JERUSALEM – Three rockets fired from Gaza exploded in an industrial section of the Israeli city of Ashkelon Monday, the military said, causing no casualties but pointing toward an escalation of violence between Israel and Gaza militants.
The latest rocket attack raised Israeli-Palestinian tensions already heightened by Israel's destruction of an old hotel in an Arab east Jerusalem neighborhood to replace it with Jewish housing, pushing peace efforts further away.
In a related development, European Union consuls are recommending that Europe begin relating to east Jerusalem as the capital of a Palestinian state now, according to a document prepared for the EU leadership, said an EU official in the West Bank. He spoke on condition of anonymity because the document has not been released.
The rockets hit south of the populated sections of Ashkelon, the military said.
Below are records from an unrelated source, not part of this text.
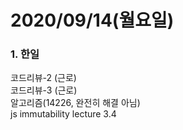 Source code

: 2020/09/14(월요일)
=============================

### 1. 한일   
코드리뷰-2 (근로)         
코드리뷰-3 (근로)              
알고리즘(14226, 완전히 해결 아님)              
js immutability lecture 3.4           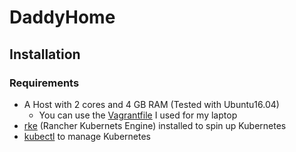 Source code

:# DaddyHome

## Installation

### Requirements

* A Host with 2 cores and 4 GB RAM (Tested with Ubuntu16.04)
  * You can use the [Vagrantfile](./vagrant/Vagrantfile) I used for my laptop
* [rke](https://github.com/rancher/rke) (Rancher Kubernets Engine) installed to spin up Kubernetes
* [kubectl](https://kubernetes.io/docs/tasks/tools/install-kubectl/) to manage Kubernetes
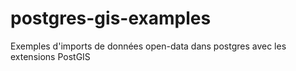 # postgres-gis-examples
Exemples d'imports de données open-data dans postgres avec les extensions PostGIS
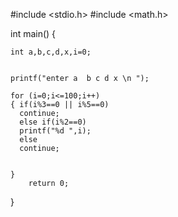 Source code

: #include <stdio.h>
#include <math.h>

int main()
{     
    
    int a,b,c,d,x,i=0;
    
    
    printf("enter a  b c d x \n ");
    
    for (i=0;i<=100;i++)
    { if(i%3==0 || i%5==0)
      continue;
      else if(i%2==0)
      printf("%d ",i);
      else
      continue;
    
    
    }
        return 0;
}        
    


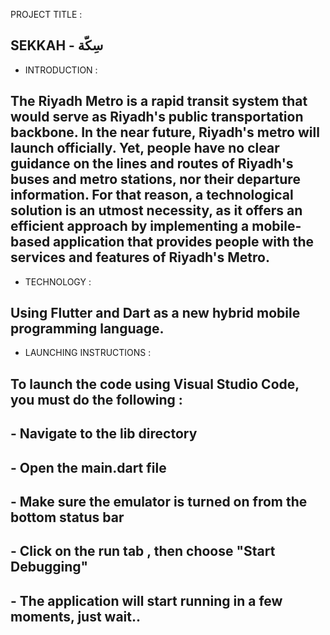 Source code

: 
PROJECT TITLE :  

## SEKKAH - سِكّة 


- INTRODUCTION : 

## The Riyadh Metro is a rapid transit system that would serve as Riyadh's public transportation backbone. In the near future, Riyadh's metro will launch officially. Yet, people have no clear guidance on the lines and routes of Riyadh's buses and metro stations, nor their departure information. For that reason, a technological solution is an utmost necessity, as it offers an efficient approach by implementing a mobile-based application that provides people with the services and features of Riyadh's Metro.


- TECHNOLOGY :

## Using Flutter and Dart as a new hybrid mobile programming language.



- LAUNCHING INSTRUCTIONS : 

## To launch the code using Visual Studio Code, you must do the following : 

## - Navigate to the lib directory
## - Open the main.dart file
## - Make sure the emulator is turned on from the bottom status bar
## - Click on the run tab , then choose "Start Debugging"
## - The application will start running in a few moments, just wait..
  



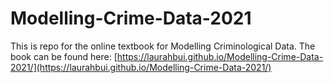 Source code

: # Modelling-Crime-Data-2021

This is repo for the online textbook for Modelling Criminological Data. The book can be found here: [https://laurahbui.github.io/Modelling-Crime-Data-2021/](https://laurahbui.github.io/Modelling-Crime-Data-2021/)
In the past, Ashkelon, 6 miles (10 kilometers) north of Gaza, has become a frequent target of Palestinian rocket squads in Gaza when clashes escalate.
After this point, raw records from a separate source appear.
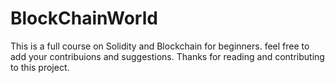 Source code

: # BlockChainWorld
This is a full course on Solidity and Blockchain for beginners.
feel free to add your contribuions and suggestions.
Thanks for reading and contributing to this project.
 
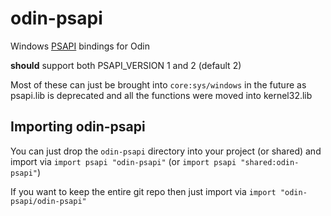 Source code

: # odin-psapi
Windows [PSAPI](https://learn.microsoft.com/en-us/windows/win32/api/_psapi/) bindings for Odin

**should** support both PSAPI_VERSION 1 and 2 (default 2)

Most of these can just be brought into `core:sys/windows` in the future as psapi.lib is deprecated and all the functions were moved into kernel32.lib

## Importing odin-psapi

You can just drop the `odin-psapi` directory into your
project (or shared) and import via `import psapi "odin-psapi"` (or `import psapi "shared:odin-psapi"`)

If you want to keep the entire git repo then just import via `import "odin-psapi/odin-psapi"` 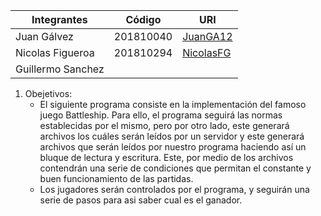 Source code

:|Integrantes|Código|URI|
|-----------|------|---|
|Juan Gálvez|201810040|[JuanGA12](https://github.com/JuanGA12)
|Nicolas Figueroa|201810294|[NicolasFG](https://github.com/NicolasFG)
|Guillermo Sanchez||[]()


1. Obejetivos:
   - El siguiente programa consiste en la implementación del famoso juego Battleship.
Para ello, el programa seguirá las normas establecidas por el mismo, pero por otro lado, este
generará archivos los cuáles serán leídos por un servidor y este generará archivos que serán leídos
por nuestro programa haciendo así un bluque de lectura y escritura. Este, por medio de los archivos 
contendrán una serie de condiciones que permitan el constante y buen funcionamiento de las partidas. 
   - Los jugadores serán controlados por el programa, y seguirán una serie de pasos para asi saber cual es el ganador.
     



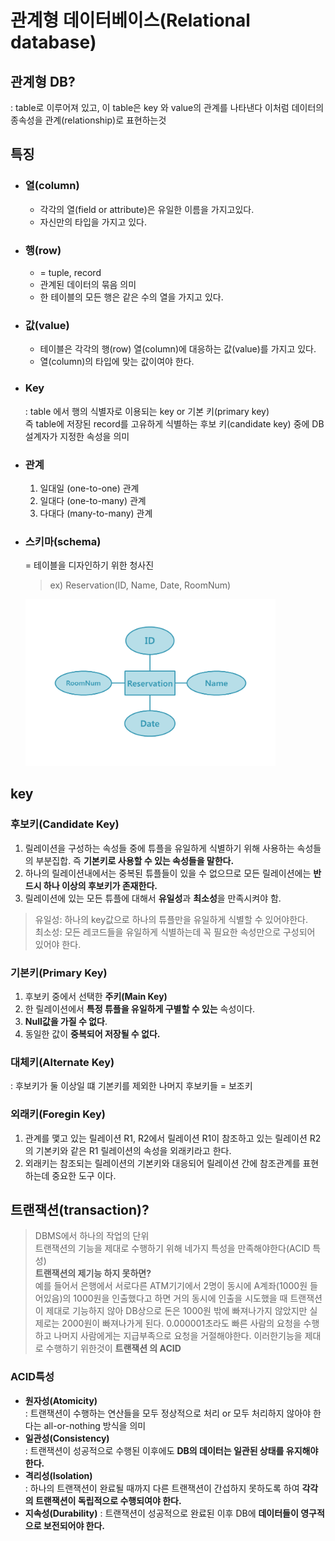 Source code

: # 관계형 데이터베이스(Relational database)
## 관계형 DB?
: table로 이루어져 있고, 이 table은 key 와 value의 관계를 나타낸다
  이처럼 데이터의 종속성을 관계(relationship)로 표현하는것  
## 특징
- ### **열(column)**  
    - 각각의 열(field or attribute)은 유일한 이름을 가지고있다.
    - 자신만의 타입을 가지고 있다.
- ### **행(row)**
    - = tuple, record
    - 관계된 데이터의 묶음 의미
    - 한 테이블의 모든 행은 같은 수의 열을 가지고 있다.
- ### **값(value)**
    - 테이블은 각각의 행(row) 열(column)에 대응하는 값(value)를 가지고 있다.
    - 열(column)의 타입에 맞는 값이여야 한다.
- ### **Key**  
    : table 에서 행의 식별자로 이용되는 key or 기본 키(primary key)  
    즉 table에 저장된 record를 고유하게 식별하는 후보 키(candidate key) 중에 DB 설계자가 지정한 속성을 의미
- ### **관계**
    1. 일대일 (one-to-one) 관계
    2. 일대다 (one-to-many) 관계
    3. 다대다 (many-to-many) 관계
- ### **스키마(schema)**  
    = 테이블을 디자인하기 위한 청사진
    >ex) Reservation(ID, Name, Date, RoomNum)  
    <img width="400px" src="./img/img_mysql_diagram.png">
## key
### **후보키(Candidate Key)**
1. 릴레이션을 구성하는 속성들 중에 튜플을 유일하게 식별하기 위해 사용하는 속성들의 부분집합. 즉 **기본키로 사용할 수 있는 속성들을 말한다.**
2. 하나의 릴레이션내에서는 중복된 튜플들이 있을 수 없으므로 모든 릴레이션에는 **반드시 하나 이상의 후보키가 존재한다.**
3. 릴레이션에 있는 모든 튜플에 대해서 **유일성**과 **최소성**을 만족시켜야 함.
> 유일성: 하나의 key값으로 하나의 튜플만을 유일하게 식별할 수 있어야한다.  
  최소성: 모든 레코드들을 유일하게 식별하는데 꼭 필요한 속성만으로 구성되어 있어야 한다.
### **기본키(Primary Key)**
1. 후보키 중에서 선택한 **주키(Main Key)**
2. 한 릴레이션에서 **특정 튜플을 유일하게 구별할 수 있는** 속성이다.
3. **Null값을 가질 수 없다**.
4. 동일한 값이 **중복되어 저장될 수 없다.**
### **대체키(Alternate Key)**
: 후보키가 둘 이상일 떄 기본키를 제외한 나머지 후보키들 = 보조키
### **외래키(Foregin Key)**
1. 관계를 맻고 있는 릴레이션 R1, R2에서 릴레이션 R1이 참조하고 있는 릴레이션 R2의 기본키와 같은 R1 릴레이션의 속성을 외래키라고 한다.
2. 외래키는 참조되는 릴레이션의 기본키와 대응되어 릴레이션 간에 참조관계를 표현하는데 중요한 도구 이다.
## 트랜잭션(transaction)?
> DBMS에서 하나의 작업의 단위   
트랜잭션의 기능을 제대로 수행하기 위해 네가지 특성을 만족해야한다(ACID 특성)  
**트랜잭션의 제기능 하지 못하면?**  
예를 들어서 은행에서 서로다른 ATM기기에서 2명이 동시에 A계좌(1000원 들어있음)의 1000원을 인출했다고 하면 거의 동시에 인출을 시도했을 때 트랜잭션이 제대로 기능하지 않아 DB상으로 돈은 1000원 밖에 빠져나가지 않았지만 실제로는 2000원이 빠져나가게 된다. 0.000001초라도 빠른 사람의 요청을 수행하고 나머지 사람에게는 지급부족으로 요청을 거절해야한다. 이러한기능을 제대로 수행하기 위한것이 **트랜잭션 의 ACID**
### ACID특성
- **원자성(Atomicity)**  
    : 트랜잭션이 수행하는 연산들을 모두 정상적으로 처리 or 모두 처리하지 않아야 한다는 all-or-nothing 방식을 의미
- **일관성(Consistency)**  
    : 트랜잭션이 성공적으로 수행된 이후에도 **DB의 데이터는 일관된 상태를 유지해야한다.**
- **격리성(Isolation)**  
    : 하나의 트랜잭션이 완료될 때까지 다른 트랜잭션이 간섭하지 못하도록 하여 **각각의 트랜잭션이 독립적으로 수행되여야 한다.**
- **지속성(Durability)**
    : 트랜잭션이 성공적으로 완료된 이후 DB에 **데이터들이 영구적으로 보전되어야 한다.** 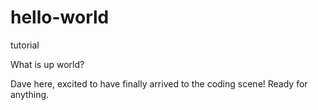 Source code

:# hello-world
tutorial 

What is up world? 

Dave here, excited to have finally arrived to the coding scene! Ready for anything.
Israel has a practice of hitting back for rocket attacks with airstrikes at militant facilities and smuggling tunnels in Gaza. Israel blames Gaza's militant Islamic Hamas rulers for all attacks from the territory, though Hamas claims that smaller splinter groups are behind most of the rocket fire.
The barrage aimed at Ashkelon came just a day after Hamas leaders appealed to the smaller groups to hold their fire. Hamas fears triggering another large-scale Israeli invasion similar to a three-week operation two years ago that killed about 1,400 Palestinians, including many civilians, and caused considerable damage in the impoverished territory.
In another incident Monday, a 65-year-old Gaza man was shot dead by an Israeli guard tower on the border, according to Gaza Health Ministry spokesman Adham Abu Salmia. The military said it had no knowledge of the shooting.
The Gaza incidents came as a historic hotel in east Jerusalem was knocked down to build apartments for Jews after it was bought by a hard-line American Jewish millionaire decades ago. Palestinians object to any Israeli construction in east Jerusalem, which they claim as the capital of their future state. The Palestinians, European Union and U.S. condemned the latest project, saying it undermines hopes for peace.
The millionaire, Irving Moskowitz, a patron of Israeli settlers, bought the Shepherd Hotel in 1985. It was built in the 1930s as the residence of Haj Amin Husseini, who was forced to flee Jerusalem's British rulers at the end of that decade.
Construction permits were granted only last year because of the sensitivity of the site in Sheikh Jarrah, a veteran Arab neighborhood.
Prime Minister Benjamin Netanyahu said Monday the building was a private project carried out "in accordance with Israeli law."
"There should be no expectation that the state of Israel will impose a ban on Jews purchasing private property in Jerusalem," Netanyahu said in a statement. "No democratic government would impose such a ban on Jews and Israel will certainly not do so."
At the U.N. Monday, Secretary-General Ban Ki-moon condemned the Israeli construction "which only serves to heighten tensions," U.N. spokesman Martin Nesirky said.
On Sunday, U.S. Secretary of State Hillary Rodham Clinton said the project "contradicts the logic" of a negotiated peace between Israelis and Palestinians.
The Husseini family on Monday accused the Israeli government of violating its own laws by transferring the property to Moskowitz without payment or an open bidding process.
"We feel that this is a government decision, a political one to put their hand on this place," said family member Adnan Husseini, who is also head Palestinian official for Jerusalem affairs.
The new construction comes as peace talks are stalled over Israeli construction in the West Bank and east Jerusalem.
The Palestinians say they will not resume talks without a full settlement freeze that includes east Jerusalem. Netanyahu's government has refused and has called on the Palestinians to restart negotiations without preconditions.